May 9, 2024 Matt Shipman 5-min. read

photo shows a laptop computer on a desk, streaming code — Photo credit: Clément Hélardot.

For Immediate Release

Researchers have demonstrated a new tool that analyzes open-source software updates to specify which sections of code are being modified to address recently identified security vulnerabilities. The tool, called VFCFinder, should make it faster and easier for programmers to determine which security updates are necessary to prevent vulnerabilities without having to make unnecessary changes.
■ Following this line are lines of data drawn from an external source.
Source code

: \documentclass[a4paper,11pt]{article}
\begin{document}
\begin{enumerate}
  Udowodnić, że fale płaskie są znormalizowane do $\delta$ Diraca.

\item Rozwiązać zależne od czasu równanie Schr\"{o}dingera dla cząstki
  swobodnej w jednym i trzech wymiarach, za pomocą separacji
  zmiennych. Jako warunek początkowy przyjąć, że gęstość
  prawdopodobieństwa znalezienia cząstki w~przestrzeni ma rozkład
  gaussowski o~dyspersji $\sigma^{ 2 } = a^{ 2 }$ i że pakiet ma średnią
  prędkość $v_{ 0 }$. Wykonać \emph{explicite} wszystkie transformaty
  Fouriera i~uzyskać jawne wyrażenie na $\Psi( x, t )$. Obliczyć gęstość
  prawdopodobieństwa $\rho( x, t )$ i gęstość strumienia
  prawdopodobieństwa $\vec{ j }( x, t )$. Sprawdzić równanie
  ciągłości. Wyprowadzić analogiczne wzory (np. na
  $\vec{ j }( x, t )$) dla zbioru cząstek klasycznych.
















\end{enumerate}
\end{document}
“Updates to open-source computer code often include changes designed to address security vulnerabilities,” says William Enck, co-author of a paper on the work and a professor of computer science at North Carolina State University. “But many programs that use open-source code are not affected by any given vulnerability – and accepting unnecessary updates can create programming challenges of its own. That makes it important for programmers to understand which vulnerability updates will actually make their programs more secure.”

Open-source software is software that is issued under a license that allows users to study and modify the software’s code. It is used in a wide variety of applications by users ranging from individuals to large corporations.

Existing processes for notifying the public about security vulnerabilities in open-source software let users know that a vulnerability exists and that users should adopt an updated version of the software which addresses the vulnerability. However, in modern coding, many developers create new programs that rely on a library of pieces of code, each of which performs a specific function. And if one of the pieces of code you’re relying on needs to be updated, that could cause problems for the larger program.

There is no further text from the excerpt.